Some Black leaders I am now listening to—Dr. Peniel Joseph and Rev. William Barber II—are calling our era “The Third Reconstruction.” The First Reconstruction, after the Civil War, brought great progress and real political power for Black people, but Southern whites violently dismantled it by the end of the 19th century (Jim Crow) and it took more than fifty years for the Second Reconstruction to break out—the Civil Rights era with all its achievements. Then, the marriage of the religious and political right at the end of the 1970's began rolling back these gains until the Third Reconstruction began with the election of President Obama.
With each period of progress for African Americans, a strong backlash has followed (Make America Great Again!) The difference this time is that White progressives are finally aware that our democracy and our rights are at stake too.
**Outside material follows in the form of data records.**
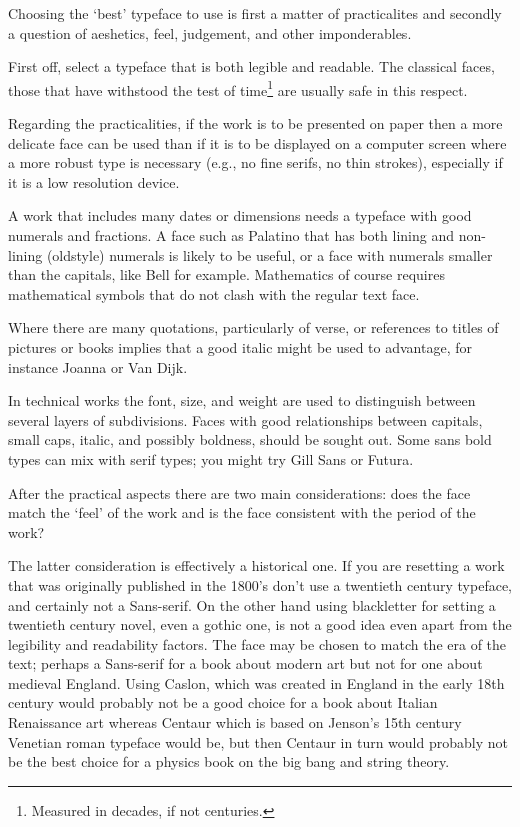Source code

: \documentclass[10pt,a4paper,oneside,extrafontsizes]{memoir}%
\begin{document}
\begin{paracol}{2}
\switchEng
    Choosing the `best' typeface to use is first a matter of practicalites
and secondly a question of aeshetics, feel, judgement, and other 
imponderables.

    First off, 
select a typeface that is both legible and readable.
The classical faces, those that have withstood the test of 
time\footnote{Measured in decades, if not centuries.} are
usually safe in this respect.

   Regarding the practicalities, 
if the work is to be presented on paper then
a more delicate face can be used than if it is to be displayed on a computer
screen where a more robust type is necessary (e.g., no fine serifs, no 
thin strokes), especially if it is a low resolution device.

  A work that includes many dates or dimensions needs a typeface with good
numerals and fractions. A face such as Palatino
 that has both lining and non-lining (oldstyle)
numerals is likely to be useful, or a face with numerals smaller than the
capitals, like Bell for example. Mathematics of course requires mathematical
symbols that do not clash with the regular text face.

    Where there are many quotations, particularly of verse, or references 
to titles of pictures or books implies that a good italic might be used
to advantage, for instance Joanna or 
Van Dijk.

    In technical works the font, size, and weight are used to distinguish 
between several layers of subdivisions. Faces with good relationships between
capitals, small caps, italic, and possibly boldness, should be sought out.  
Some sans bold types can mix with serif types; you might try 
Gill Sans or Futura.



    After the practical aspects there are two main considerations: 
does the face match the `feel' of the work and is the face consistent 
with the period of the 
work? 

    The latter consideration is effectively a historical one. If you are
resetting a work that was originally published in the 1800's don't
use a twentieth century typeface, and certainly not a Sans-serif. On the
other hand using blackletter for setting a twentieth century novel, 
even a gothic one, is not a good idea even apart from the legibility and
readability factors.
    The face may be chosen to match the era of the text; perhaps a Sans-serif
for a book about modern art but not for one about medieval England. Using 
Caslon, which was created in England in the early 
18th century would 
probably not be a good choice for a book about Italian Renaissance art 
whereas Centaur which is based on Jenson's 
15th century Venetian roman
typeface would be, but then Centaur in turn would probably not be the
best choice for a physics book on the big bang and string theory. 


\end{paracol}
\end{document}
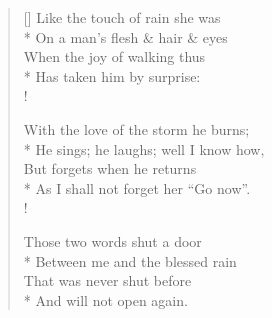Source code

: \documentclass[MAIN]{subfiles}
\begin{document}
\settowidth{\versewidth}{He sings; he laughs; well I know how,}
\begin{verse}[\versewidth]
Like the touch of rain she was\\*
On a man's flesh \& hair \& eyes\\
When the joy of walking thus\\*
Has taken him by surprise:\\!

With the love of the storm he burns;\\*
He sings; he laughs; well I know how,\\
But forgets when he returns\\*
As I shall not forget her ``Go now''.\\!

Those two words shut a door\\*
Between me and the blessed rain\\
That was never shut before\\*
And will not open again.
\end{verse}
\end{document}
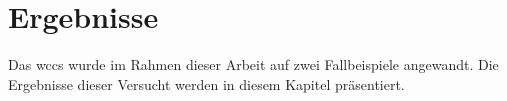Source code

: \chapter{Ergebnisse}
    \label{chapter:Findings}
    Das \gls{wccs} wurde im Rahmen dieser Arbeit auf zwei Fallbeispiele angewandt.
    Die Ergebnisse dieser Versucht werden in diesem Kapitel präsentiert.
   
    
    
    
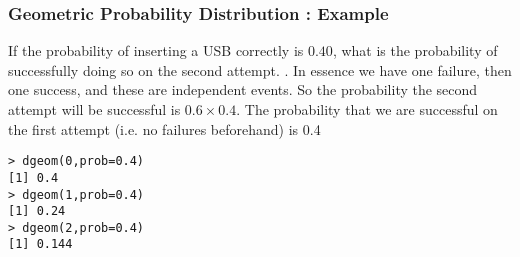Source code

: 
\begin{frame}[fragile]
\frametitle{Geometric Probability Distribution : Example}

If the probability of inserting a USB correctly is $0.40$, what is the probability of successfully doing so on the second attempt.
\bigskip.
In essence we have one failure, then one success, and these are independent events. So the probability the second attempt will be successful is $0.6 \times 0.4$. The probability that we are successful on the first attempt (i.e. no failures beforehand) is 0.4

\begin{verbatim}
> dgeom(0,prob=0.4)
[1] 0.4
> dgeom(1,prob=0.4)
[1] 0.24
> dgeom(2,prob=0.4)
[1] 0.144
\end{verbatim}

\end{frame}


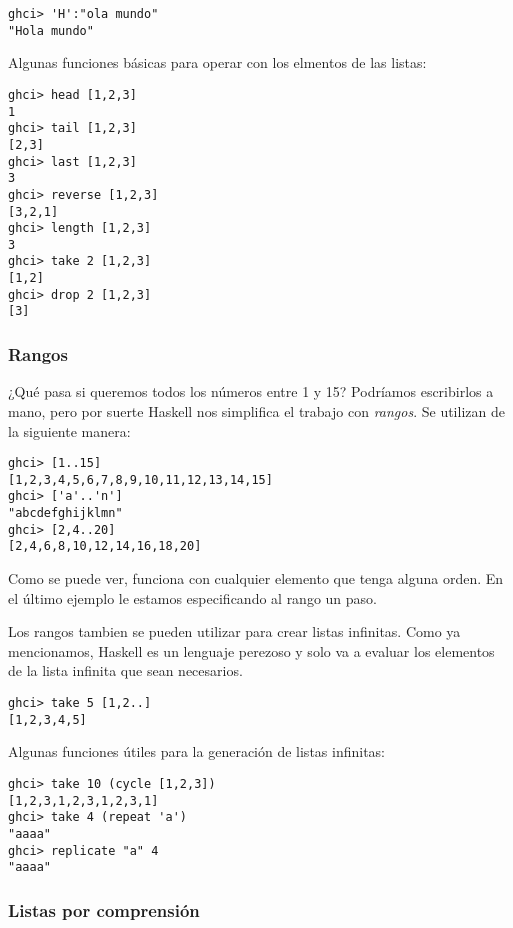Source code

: \begin{lstlisting}
ghci> 'H':"ola mundo"
"Hola mundo"
\end{lstlisting}

Algunas funciones básicas para operar con los elmentos de las listas:

\begin{lstlisting}
ghci> head [1,2,3]
1
ghci> tail [1,2,3]
[2,3]
ghci> last [1,2,3]
3
ghci> reverse [1,2,3]
[3,2,1]
ghci> length [1,2,3]
3
ghci> take 2 [1,2,3]
[1,2]
ghci> drop 2 [1,2,3]
[3]
\end{lstlisting}

\subsubsection{Rangos} %
\label{ssub:rangos}

¿Qué pasa si queremos todos los números entre 1 y 15? Podríamos escribirlos a mano, pero por suerte Haskell nos simplifica el trabajo con \textit{rangos}. Se utilizan de la siguiente manera:

\begin{lstlisting}
ghci> [1..15]
[1,2,3,4,5,6,7,8,9,10,11,12,13,14,15]
ghci> ['a'..'n']
"abcdefghijklmn"
ghci> [2,4..20]
[2,4,6,8,10,12,14,16,18,20]
\end{lstlisting}

Como se puede ver, funciona con cualquier elemento que tenga alguna orden. En el último ejemplo le estamos especificando al rango un paso.

Los rangos tambien se pueden utilizar para crear listas infinitas. Como ya mencionamos, Haskell es un lenguaje perezoso y solo va a evaluar los elementos de la lista infinita que sean necesarios.

\begin{lstlisting}
ghci> take 5 [1,2..]
[1,2,3,4,5]
\end{lstlisting}

Algunas funciones útiles para la generación de listas infinitas:

\begin{lstlisting}
ghci> take 10 (cycle [1,2,3])
[1,2,3,1,2,3,1,2,3,1]
ghci> take 4 (repeat 'a')
"aaaa"
ghci> replicate "a" 4
"aaaa"
\end{lstlisting}

\subsubsection{Listas por comprensión} %
\label{ssub:listas_por_comprensi_n}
And this time, women, LGBTQIA folks, environmental activists, and people of color are more aware that all oppressions are interconnected—all stem from an ideology that believes white, cisgender, heterosexual Christian men are created by God to rule family and society. These things give me hope: our increasing awareness of our intersectionality and the incredible resilience of Black, Brown and Indigenous struggles for justice. And above all else, my faith that God’s Spirit is the wind in the sails of every movement bound for freedom land.
In this moment of national crisis, I am struggling with the best way to deploy my energies. I feel pulled in several directions. I feel called to keep “doing my own work” when it comes to anti-racism education and to look for ways to engage in the issues I care about with “rainbow coalitions” or what William Barber II calls “fusion coalitions.” I also know that I have skills I can offer as a Christian ethicist and pastor to help ground our activism in our faith and defuse the hatred arising out of our polarizing environment. I’d like to find more targeted and effective ways to offer these gifts.
Whatever I do, I am committed to careful power analysis and to making sure the means match the ends—because otherwise we’ll just replicate the same unjust power arrangements in new forms. I hope to connect with many of you to hear how you are feeling called to respond to our current crisis; perhaps together we can find our way toward not just preserving, but strengthening our democracy.